Awaswas | |
---|---|
Santa Cruz | |
Native to | United States |
Region | California |
Extinct | 19th century [1] |
Dialects | four varieties [2] |
Latin | |
Language codes | |
ISO 639-3 | (included in Northern Ohlone [cst]) |
Glottolog | sant1428 |
Map of Ohlone varieties with Awaswas |
Awaswas, or Santa Cruz, is one of eight Ohlone languages. It was historically spoken by the Awaswas people, an indigenous people of California. The last speaker of Awaswas died in the 19th century, and the language has been extinct ever since. [1]
Linguists originally called the language Santa Cruz after the mission in the area, but it was renamed to Awaswas as part of a move in the late 1960s and early 1970s by graduate students at the University of California Berkeley to use native names for the Ohlone languages. [3] 'Awaswas' is derived from the term ʔawas-was, meaning 'north-people from there'. [4]
The Awaswas lived in the Santa Cruz Mountains and along the coast of present-day Santa Cruz County from present-day Davenport to Aptos. Awaswas became the main language spoken at the Mission Santa Cruz. [5] However, there is evidence that this grouping was more geographic than linguistic, and that the records of the "Santa Cruz Costanoan" language in fact represent several diverse dialects. A report from 1952 identified four different distinct forms of Costanoan [2] and a more recent report from 2009 states, "No area in North America was more crowded with distinct languages and language families than central California at the time of Spanish contact." [3]

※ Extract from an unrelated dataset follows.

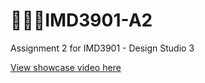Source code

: # 👩🏼‍💻IMD3901-A2
<p>Assignment 2 for IMD3901 - Design Studio 3</p>
<a href="https://youtu.be/OEDN-JON9y8">View showcase video here</a>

The Ohlone language group is broken into branches with the most related languages grouped together. Awaswas has been grouped in both the northern and southern branches with different research disagreeing on the best fitting classification. Some branches within the Ohlone language group have been described as being as similar to each other as different local dialects of Italian, while others, such as Rumsen, Mutsun, and Awaswas "were as closely related as French, Spanish, and Portuguese." [3]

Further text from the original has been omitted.